Credit cards are an important financial tool for students, especially those living away from home. They provide a flexible and convenient way to pay for books and other essentials, and they provide an important safety net for emergency expenses. Credit cards provide an opportunity to establish and maintain good credit; a positive credit history allows young adults to rent an apartment, finance a car, or purchase a home after graduation.
Nearly half (45 percent) of college students have a credit card, and nearly half of all students with a card report using their card at least once a week (Student Monitor, 2009). Of those with a card, 60 percent pay their credit card bill in full each month, (Student Monitor, 2009) which is higher than the general adult population average of 50 percent (Federal Reserve). The average balance among the 40 percent of students who do carry a balance is $495 (Student Monitor, 2009).

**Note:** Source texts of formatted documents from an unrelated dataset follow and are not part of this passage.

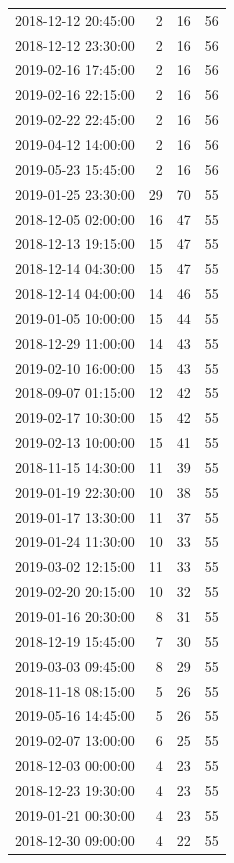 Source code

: \begin{tabular}{lrrr}
2018-12-12 20:45:00 & 2 & 16 & 56 \\
2018-12-12 23:30:00 & 2 & 16 & 56 \\
2019-02-16 17:45:00 & 2 & 16 & 56 \\
2019-02-16 22:15:00 & 2 & 16 & 56 \\
2019-02-22 22:45:00 & 2 & 16 & 56 \\
2019-04-12 14:00:00 & 2 & 16 & 56 \\
2019-05-23 15:45:00 & 2 & 16 & 56 \\
2019-01-25 23:30:00 & 29 & 70 & 55 \\
2018-12-05 02:00:00 & 16 & 47 & 55 \\
2018-12-13 19:15:00 & 15 & 47 & 55 \\
2018-12-14 04:30:00 & 15 & 47 & 55 \\
2018-12-14 04:00:00 & 14 & 46 & 55 \\
2019-01-05 10:00:00 & 15 & 44 & 55 \\
2018-12-29 11:00:00 & 14 & 43 & 55 \\
2019-02-10 16:00:00 & 15 & 43 & 55 \\
2018-09-07 01:15:00 & 12 & 42 & 55 \\
2019-02-17 10:30:00 & 15 & 42 & 55 \\
2019-02-13 10:00:00 & 15 & 41 & 55 \\
2018-11-15 14:30:00 & 11 & 39 & 55 \\
2019-01-19 22:30:00 & 10 & 38 & 55 \\
2019-01-17 13:30:00 & 11 & 37 & 55 \\
2019-01-24 11:30:00 & 10 & 33 & 55 \\
2019-03-02 12:15:00 & 11 & 33 & 55 \\
2019-02-20 20:15:00 & 10 & 32 & 55 \\
2019-01-16 20:30:00 & 8 & 31 & 55 \\
2018-12-19 15:45:00 & 7 & 30 & 55 \\
2019-03-03 09:45:00 & 8 & 29 & 55 \\
2018-11-18 08:15:00 & 5 & 26 & 55 \\
2019-05-16 14:45:00 & 5 & 26 & 55 \\
2019-02-07 13:00:00 & 6 & 25 & 55 \\
2018-12-03 00:00:00 & 4 & 23 & 55 \\
2018-12-23 19:30:00 & 4 & 23 & 55 \\
2019-01-21 00:30:00 & 4 & 23 & 55 \\
2018-12-30 09:00:00 & 4 & 22 & 55 \\

\end{tabular}

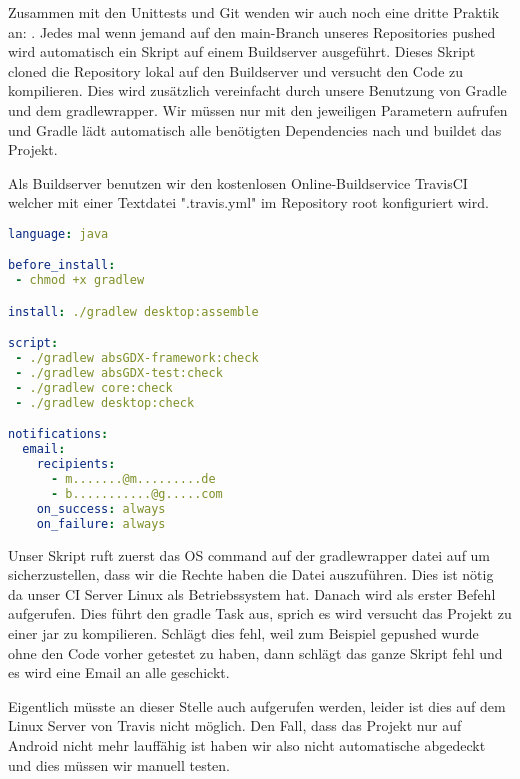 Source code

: Zusammen mit den Unittests und Git wenden wir auch noch eine dritte Praktik an: .
Jedes mal wenn jemand auf den main-Branch unseres Repositories pushed wird automatisch ein Skript auf einem Buildserver ausgeführt.
Dieses Skript cloned die Repository lokal auf den Buildserver und versucht den Code zu kompilieren. Dies wird zusätzlich vereinfacht durch unsere Benutzung von Gradle und dem gradlewrapper. Wir müssen nur  mit den jeweiligen Parametern aufrufen und Gradle lädt automatisch alle benötigten Dependencies nach und buildet das Projekt.

Als Buildserver benutzen wir den kostenlosen Online-Buildservice TravisCI \cite{TRVS} welcher mit einer Textdatei ".travis.yml" im Repository root konfiguriert wird.

\begin{lstlisting}[caption=TravisCI Konfiguration, title=\hspace{0 pt}, language=yaml]
language: java

before_install:
 - chmod +x gradlew

install: ./gradlew desktop:assemble

script: 
 - ./gradlew absGDX-framework:check
 - ./gradlew absGDX-test:check
 - ./gradlew core:check
 - ./gradlew desktop:check

notifications:
  email:
    recipients:
      - m.......@m.........de
      - b...........@g.....com
    on_success: always
    on_failure: always
\end{lstlisting}

Unser Skript ruft zuerst das OS command  auf der gradlewrapper datei auf um sicherzustellen, dass wir die Rechte haben die Datei auszuführen. Dies ist nötig da unser CI Server Linux als Betriebssystem hat.
Danach wird als erster Befehl  aufgerufen. Dies führt den gradle Task  aus, sprich es wird versucht das Projekt zu einer jar zu kompilieren. Schlägt dies fehl, weil zum Beispiel gepushed wurde ohne den Code vorher getestet zu haben, dann schlägt das ganze Skript fehl und es wird eine Email an alle  geschickt.

Eigentlich müsste an dieser Stelle auch  aufgerufen werden, leider ist dies auf dem Linux Server von Travis nicht möglich. Den Fall, dass das Projekt nur auf Android nicht mehr lauffähig ist haben wir also nicht automatische abgedeckt und dies müssen wir manuell testen.

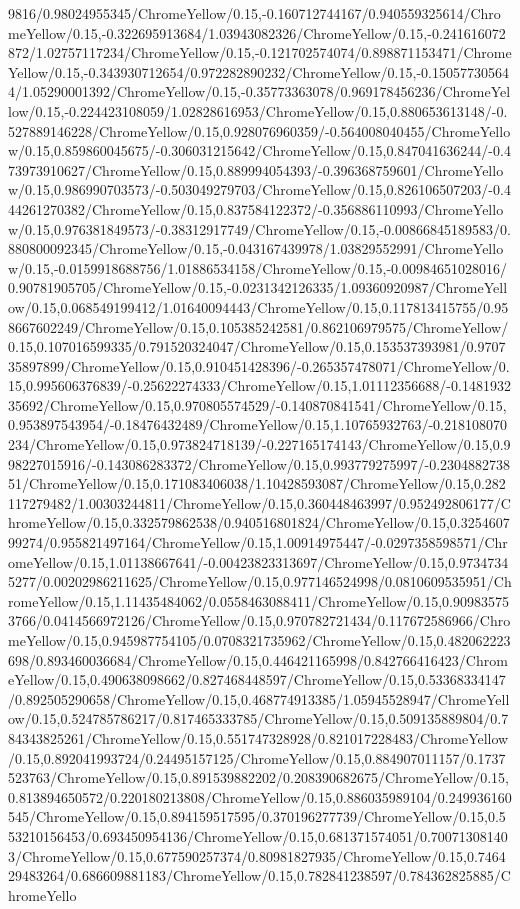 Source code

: {\begin{tikzternal}
{9816/0.98024955345/ChromeYellow/0.15,-0.160712744167/0.940559325614/ChromeYellow/0.15,-0.322695913684/1.03943082326/ChromeYellow/0.15,-0.241616072872/1.02757117234/ChromeYellow/0.15,-0.121702574074/0.898871153471/ChromeYellow/0.15,-0.343930712654/0.972282890232/ChromeYellow/0.15,-0.150577305644/1.05290001392/ChromeYellow/0.15,-0.35773363078/0.969178456236/ChromeYellow/0.15,-0.224423108059/1.02828616953/ChromeYellow/0.15,0.880653613148/-0.527889146228/ChromeYellow/0.15,0.928076960359/-0.564008040455/ChromeYellow/0.15,0.859860045675/-0.306031215642/ChromeYellow/0.15,0.847041636244/-0.473973910627/ChromeYellow/0.15,0.889994054393/-0.396368759601/ChromeYellow/0.15,0.986990703573/-0.503049279703/ChromeYellow/0.15,0.826106507203/-0.444261270382/ChromeYellow/0.15,0.837584122372/-0.356886110993/ChromeYellow/0.15,0.976381849573/-0.38312917749/ChromeYellow/0.15,-0.00866845189583/0.880800092345/ChromeYellow/0.15,-0.043167439978/1.03829552991/ChromeYellow/0.15,-0.0159918688756/1.01886534158/ChromeYellow/0.15,-0.00984651028016/0.90781905705/ChromeYellow/0.15,-0.0231342126335/1.09360920987/ChromeYellow/0.15,0.068549199412/1.01640094443/ChromeYellow/0.15,0.117813415755/0.958667602249/ChromeYellow/0.15,0.105385242581/0.862106979575/ChromeYellow/0.15,0.107016599335/0.791520324047/ChromeYellow/0.15,0.153537393981/0.970735897899/ChromeYellow/0.15,0.910451428396/-0.265357478071/ChromeYellow/0.15,0.995606376839/-0.25622274333/ChromeYellow/0.15,1.01112356688/-0.148193235692/ChromeYellow/0.15,0.970805574529/-0.140870841541/ChromeYellow/0.15,0.953897543954/-0.18476432489/ChromeYellow/0.15,1.10765932763/-0.218108070234/ChromeYellow/0.15,0.973824718139/-0.227165174143/ChromeYellow/0.15,0.998227015916/-0.143086283372/ChromeYellow/0.15,0.993779275997/-0.230488273851/ChromeYellow/0.15,0.171083406038/1.10428593087/ChromeYellow/0.15,0.282117279482/1.00303244811/ChromeYellow/0.15,0.360448463997/0.952492806177/ChromeYellow/0.15,0.332579862538/0.940516801824/ChromeYellow/0.15,0.325460799274/0.955821497164/ChromeYellow/0.15,1.00914975447/-0.0297358598571/ChromeYellow/0.15,1.01138667641/-0.00423823313697/ChromeYellow/0.15,0.97347345277/0.00202986211625/ChromeYellow/0.15,0.977146524998/0.0810609535951/ChromeYellow/0.15,1.11435484062/0.0558463088411/ChromeYellow/0.15,0.909835753766/0.0414566972126/ChromeYellow/0.15,0.970782721434/0.117672586966/ChromeYellow/0.15,0.945987754105/0.0708321735962/ChromeYellow/0.15,0.482062223698/0.893460036684/ChromeYellow/0.15,0.446421165998/0.842766416423/ChromeYellow/0.15,0.490638098662/0.827468448597/ChromeYellow/0.15,0.53368334147/0.892505290658/ChromeYellow/0.15,0.468774913385/1.05945528947/ChromeYellow/0.15,0.524785786217/0.817465333785/ChromeYellow/0.15,0.509135889804/0.784343825261/ChromeYellow/0.15,0.551747328928/0.821017228483/ChromeYellow/0.15,0.892041993724/0.24495157125/ChromeYellow/0.15,0.884907011157/0.1737523763/ChromeYellow/0.15,0.891539882202/0.208390682675/ChromeYellow/0.15,0.813894650572/0.220180213808/ChromeYellow/0.15,0.886035989104/0.249936160545/ChromeYellow/0.15,0.894159517595/0.370196277739/ChromeYellow/0.15,0.553210156453/0.693450954136/ChromeYellow/0.15,0.681371574051/0.700713081403/ChromeYellow/0.15,0.677590257374/0.80981827935/ChromeYellow/0.15,0.746429483264/0.686609881183/ChromeYellow/0.15,0.782841238597/0.784362825885/ChromeYello}
\end{tikzternal}}

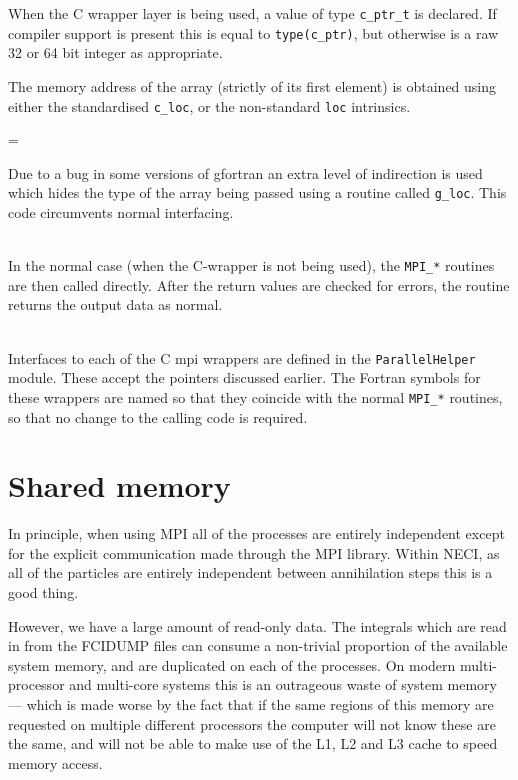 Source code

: \documentclass[a4paper,notitlepage]{scrreprt}
\newcommand\headitem[1]{\needspace{1.5\baselineskip}\item[{\boldmath #1 \nopagebreak}] \hfill \\ \nopagebreak}
\let\code\lstinline
\newenvironment{warningbox}
	{\par\begin{mdframed}[%
		linewidth = 2pt, %
	    linecolor = red, %
	    roundcorner = 6pt, %
		backgroundcolor = gray!20
	]\begin{list}{}{\leftmargin=1cm
			           \labelwidth=\leftmargin}\item[\Large\ding{43}]}
	{\end{list}\end{mdframed}\par}
\begin{document}
{{{\begin{description}
			When the C wrapper layer is being used, a value of type
			\code{c_ptr_t} is declared. If compiler support is
			present this is equal to \code{type(c_ptr)}, but otherwise
			is a raw 32 or 64 bit integer as appropriate.
			
			The memory address of the array (strictly of its first
			element) is obtained using either the standardised
			\code{c_loc}, or the non-standard \code{loc}
			intrinsics.
			
			\begin{warningbox}
			Due to a bug in some versions of gfortran an
			extra level of indirection is used which hides the type
			of the array being passed using a routine called
			\code{g_loc}. This code circumvents normal interfacing.
			\end{warningbox}
			
		\headitem{Calls to MPI}
			In the normal case (when the C-wrapper is not being
			used), the \code{MPI_*} routines are then called directly.
			After the return values are checked for errors, the
			routine returns the output data as normal.
					
		\headitem{C wrapper layer}
			Interfaces to each of the C mpi wrappers are defined in
			the \code{ParallelHelper} module. These accept the
			pointers discussed earlier. The Fortran symbols for these
			wrappers are named so that they coincide with the normal
			\code{MPI_*} routines, so that no change to the calling
			code is required.
		
	\end{description}

\section{Shared memory}
	In principle, when using MPI all of the processes are entirely independent
	except for the explicit communication made through the MPI library. Within
	NECI, as all of the particles are entirely independent between annihilation
	steps this is a good thing.
	
	However, we have a large amount of read-only data. The integrals which are
	read in from the FCIDUMP files can consume a non-trivial proportion of the
	available system memory, and are duplicated on each of the processes. On
	modern multi-processor and multi-core systems this is an outrageous waste
	of system memory --- which is made worse by the fact that if the same
	regions of this memory are requested on multiple different processors the
	computer will not know these are the same, and will not be able to make use
	of the L1, L2 and L3 cache to speed memory access.
	
}}}
\end{document}
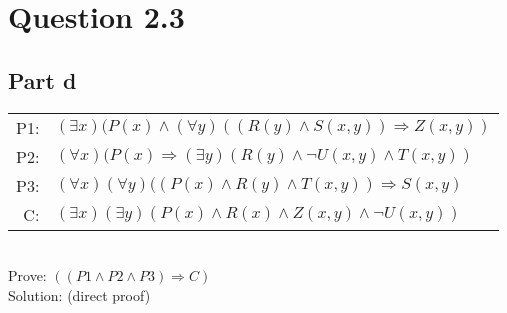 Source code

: \documentclass{article}
\begin{document}
	\section{Question 2.3}
		\subsection{Part d}
			\begin{tabular}{r l}
				P1: & $(\exists x)(P(x) \land (\forall y)((R(y) \land S(x, y)) \Rightarrow Z(x, y))$ \\
				P2: & $(\forall x)(P(x) \Rightarrow (\exists y)(R(y) \land \lnot U(x, y) \land T(x, y))$ \\
				P3: & $(\forall x)(\forall y)((P(x) \land R(y) \land T(x, y)) \Rightarrow S(x, y)$ \\ \hline
				C: & $(\exists x)(\exists y)(P(x) \land R(x) \land Z(x, y) \land \lnot U(x, y))$ \\
			\end{tabular}
			\newline \\
			Prove: $((P1 \land P2 \land P3) \Rightarrow C)$ \\
			Solution: (direct proof) \\
\end{document}
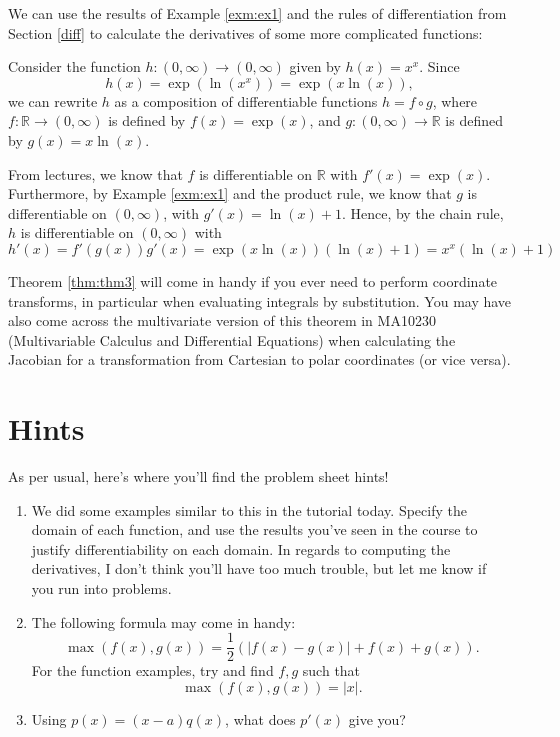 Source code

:\documentclass[
  12pt,
  a4paper]{extarticle}
\providecommand{\tightlist}{%
  \setlength{\itemsep}{0pt}\setlength{\parskip}{0pt}}
\theoremstyle{plain}
\theoremstyle{definition}
\theoremstyle{plain}
\theoremstyle{plain}
\theoremstyle{plain}
\theoremstyle{plain}
\theoremstyle{definition}
\theoremstyle{definition}
\theoremstyle{remark}
\theoremstyle{remark}
\let\BeginKnitrBlock\begin \let\EndKnitrBlock\end
\renewcommand{\;}{\,}
\begin{document}
We can use the results of Example \ref{exm:ex1} and the rules of differentiation from Section \ref{diff} to calculate the derivatives of some more complicated functions:
\BeginKnitrBlock{example}
{\label{exm:ex2} }Consider the function \(h:(0,\infty) \to (0,\infty)\) given by \(h(x) = x^x.\) Since \[h(x) = \exp(\ln(x^x)) = \exp(x\ln(x)),\] we can rewrite \(h\) as a composition of differentiable functions \(h = f \circ g\), where \(f:\mathbb{R} \to (0,\infty)\) is defined by \(f(x) = \exp(x)\), and \(g: (0,\infty) \to \mathbb{R}\) is defined by \(g(x) = x\ln(x).\)

From lectures, we know that \(f\) is differentiable on \(\mathbb{R}\) with \(f'(x) = \exp(x).\) Furthermore, by Example \ref{exm:ex1} and the product rule, we know that \(g\) is differentiable on \((0,\infty)\), with \(g'(x) = \ln(x) + 1.\) Hence, by the chain rule, \(h\) is differentiable on \((0,\infty)\) with \[h'(x) = f'(g(x))g'(x) = \exp(x\ln(x))\left(\ln(x) + 1\right) = x^x\left(\ln(x) + 1\right)\]
\EndKnitrBlock{example}

Theorem \ref{thm:thm3} will come in handy if you ever need to perform coordinate transforms, in particular when evaluating integrals by substitution. You may have also come across the multivariate version of this theorem in MA10230 (Multivariable Calculus and Differential Equations) when calculating the Jacobian for a transformation from Cartesian to polar coordinates (or vice versa).

\hypertarget{hints}{%
\section{Hints}\label{hints}}

As per usual, here's where you'll find the problem sheet hints!

\begin{enumerate}
\def\labelenumi{\arabic{enumi})}
\tightlist
\item
  We did some examples similar to this in the tutorial today. Specify the domain of each function, and use the results you've seen in the course to justify differentiability on each domain. In regards to computing the derivatives, I don't think you'll have too much trouble, but let me know if you run into problems.
\item
  The following formula may come in handy:\[\max(f(x),g(x)) = \frac{1}{2}\left(\lvert f(x) - g(x) \rvert + f(x) + g(x)\right).\]
  For the function examples, try and find \(f,g\) such that \[\max(f(x),g(x)) = \lvert x \rvert.\]
\item
  Using \(p(x) = (x-a)q(x)\), what does \(p'(x)\) give you?
\end{enumerate}
\end{document}
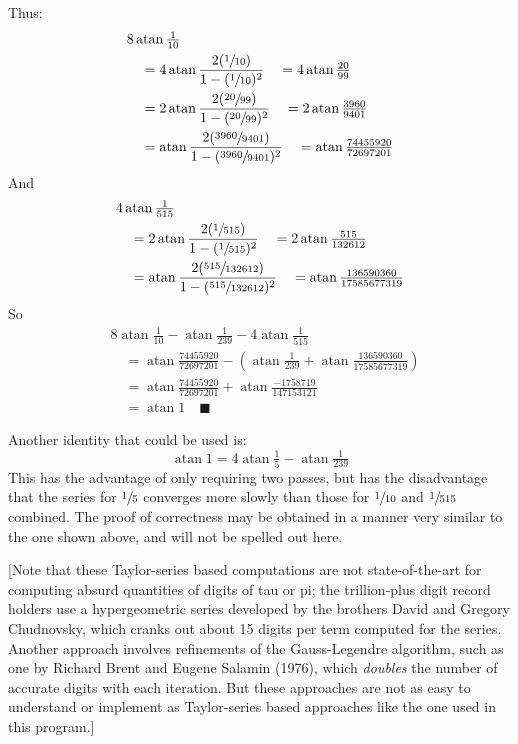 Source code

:\documentclass{report}
\newcommand{\vbreak}{\vspace{4ex}}
\newcommand{\QED}{\quad\blacksquare}
\DeclareMathOperator{\atan}{atan}
\begin{document}
\vbreak
Thus:
\begin{equation*}
  \begin{aligned}
    & 8 \atan \tfrac{1}{10}  \\
       &\quad= 4 \atan \frac{2(\sfrac{1}{10})}{1 - (\sfrac{1}{10})^2}
         \quad= 4 \atan \tfrac{20}{99} \\
       &\quad= 2 \atan \frac{2(\sfrac{20}{99})}{1 - (\sfrac{20}{99})^2}
         \quad= 2 \atan \tfrac{3960}{9401} \\
       &\quad= \atan \frac{2(\sfrac{3960}{9401})}{1 - (\sfrac{3960}{9401})^2}
         \quad=   \atan \tfrac{74455920}{72697201}
  \end{aligned}
\end{equation*}
And
\begin{equation*}
  \begin{aligned}
    & 4 \atan \tfrac{1}{515} \\
      &\quad= 2 \atan \frac{2(\sfrac{1}{515})}{1 - (\sfrac{1}{515})^2}
        \quad= 2 \atan \tfrac{515}{132612} \\
      &\quad= \atan \frac{2(\sfrac{515}{132612})}{1 - (\sfrac{515}{132612})^2}
        \quad= \atan \tfrac{136590360}{17585677319}
  \end{aligned}
\end{equation*}
So
  \begin{align*}
    & 8 \atan\tfrac{1}{10} - \atan\tfrac{1}{239} - 4 \atan\tfrac{1}{515} \\
      &\quad= \atan\tfrac{74455920}{72697201} - (\atan\tfrac{1}{239} + \atan\tfrac{136590360}{17585677319}) \\
      &\quad= \atan\tfrac{74455920}{72697201} + \atan\tfrac{-1758719}{147153121} \\
      &\quad= \atan 1
      \QED
  \end{align*}

\vbreak
Another identity that could be used is:
\begin{equation}\label{atan+5-239}
   \atan 1 = 4 \atan\tfrac{1}{5} - \atan\tfrac{1}{239}
\end{equation}
This has the advantage of only requiring two passes,
but has the disadvantage that
the series for $\sfrac{1}{5}$ converges more slowly
than those for $\sfrac{1}{10}$ and $\sfrac{1}{515}$ combined.
The proof of correctness may be obtained in a manner very similar
to the one shown above,
and will not be spelled out here.

[Note that these Taylor-series based computations are not
state-of-the-art for computing absurd quantities of digits of tau or pi;
the trillion-plus digit record holders use a hypergeometric series
developed by the brothers David and Gregory Chudnovsky,
which cranks out about 15 digits per term computed for the series.
Another approach involves refinements of the Gauss-Legendre algorithm,
such as one by Richard Brent and Eugene Salamin (1976),
which \emph{doubles} the number of accurate digits with each iteration.
But these approaches are not as easy to understand or implement as
Taylor-series based approaches like the one used in this program.]
\end{document}
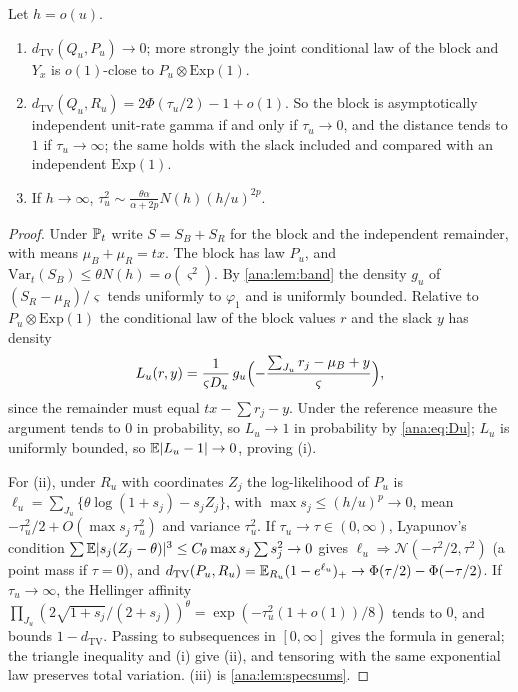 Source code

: \begin{theorem}\label{ana:thm:block}
Let $h=o(u)$.
\begin{enumerate}[label=\textup{(\roman*)}]
\item $d_{\mathrm{TV}}(Q_u,P_u)\to0$; more strongly the joint conditional law of the block and $Y_x$ is
 $o(1)$-close to $P_u\otimes\mathrm{Exp}(1)$.
\item $d_{\mathrm{TV}}(Q_u,R_u)=2\Phi(\tau_u/2)-1+o(1)$. So the block is asymptotically independent
 unit-rate gamma if and only if $\tau_u\to0$, and the distance tends to $1$ if $\tau_u\to\infty$; the
 same holds with the slack included and compared with an independent $\mathrm{Exp}(1)$.
\item If $h\to\infty$, $\tau_u^2\sim\frac{\theta\alpha}{\alpha+2p}N(h)(h/u)^{2p}$.
\end{enumerate}
\end{theorem}

\begin{proof}
Under $\mathbb{P}_t$ write $S=S_B+S_R$ for the block and the independent remainder, with means
$\mu_B+\mu_R=tx$. The block has law $P_u$, and $\mathrm{Var}_t(S_B)\le\theta N(h)=o(\varsigma^2)$. By
\cref{ana:lem:band} the density $g_u$ of $(S_R-\mu_R)/\varsigma$ tends uniformly to $\varphi_1$ and is
uniformly bounded. Relative to $P_u\otimes\mathrm{Exp}(1)$ the conditional law of the block values $r$
and the slack $y$ has density
\begin{equation}\label{ana:eq:blockratio}
 L_u(r,y)=\frac1{\varsigma D_u}\,g_u\Bigl(-\frac{\sum_{J_u}r_j-\mu_B+y}\varsigma\Bigr),
\end{equation}
since the remainder must equal $tx-\sum r_j-y$. Under the reference measure the argument tends to $0$ in
probability, so $L_u\to1$ in probability by \eqref{ana:eq:Du}; $L_u$ is uniformly bounded, so
$\mathbb{E}\lvert L_u-1\rvert\to0$, proving (i).

For (ii), under $R_u$ with coordinates $Z_j$ the log-likelihood of $P_u$ is
$\ell_u=\sum_{J_u}\{\theta\log(1+s_j)-s_jZ_j\}$, with $\max s_j\le(h/u)^p\to0$, mean
$-\tau_u^2/2+O(\max s_j\,\tau_u^2)$ and variance $\tau_u^2$. If $\tau_u\to\tau\in(0,\infty)$, Lyapunov's
condition $\sum\mathbb{E}\lvert s_j(Z_j-\theta)\rvert^3\le C_\theta\max s_j\sum s_j^2\to0$ gives
$\ell_u\Rightarrow\mathcal N(-\tau^2/2,\tau^2)$ (a point mass if $\tau=0$), and
$d_{\mathrm{TV}}(P_u,R_u)=\mathbb{E}_{R_u}(1-e^{\ell_u})_+\to\Phi(\tau/2)-\Phi(-\tau/2)$. If $\tau_u\to\infty$,
the Hellinger affinity $\prod_{J_u}(2\sqrt{1+s_j}/(2+s_j))^\theta=\exp(-\tau_u^2(1+o(1))/8)$ tends to $0$,
and bounds $1-d_{\mathrm{TV}}$. Passing to subsequences in $[0,\infty]$ gives the formula in general;
the triangle inequality and (i) give (ii), and tensoring with the same exponential law preserves total
variation. (iii) is \cref{ana:lem:specsums}.
\end{proof}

New provisions in the Credit Card Act will limit on-campus credit card solicitation and make it harder for some students to obtain cards. Effective Feb. 22, 2010, the Credit Card Act prohibits card issuers from offering inducements for applying for a card on or near campus or at an event sponsored by or related to the school. The Act also requires any credit card application filled out by a person under the age of 21 to have the signature of a cosigner older than 21, or the ability to demonstrate an “independent means” of repaying any debt incurred.
While offering further protections to students is understandable, the result will be that responsible adults will find it more difficult to get credit cards.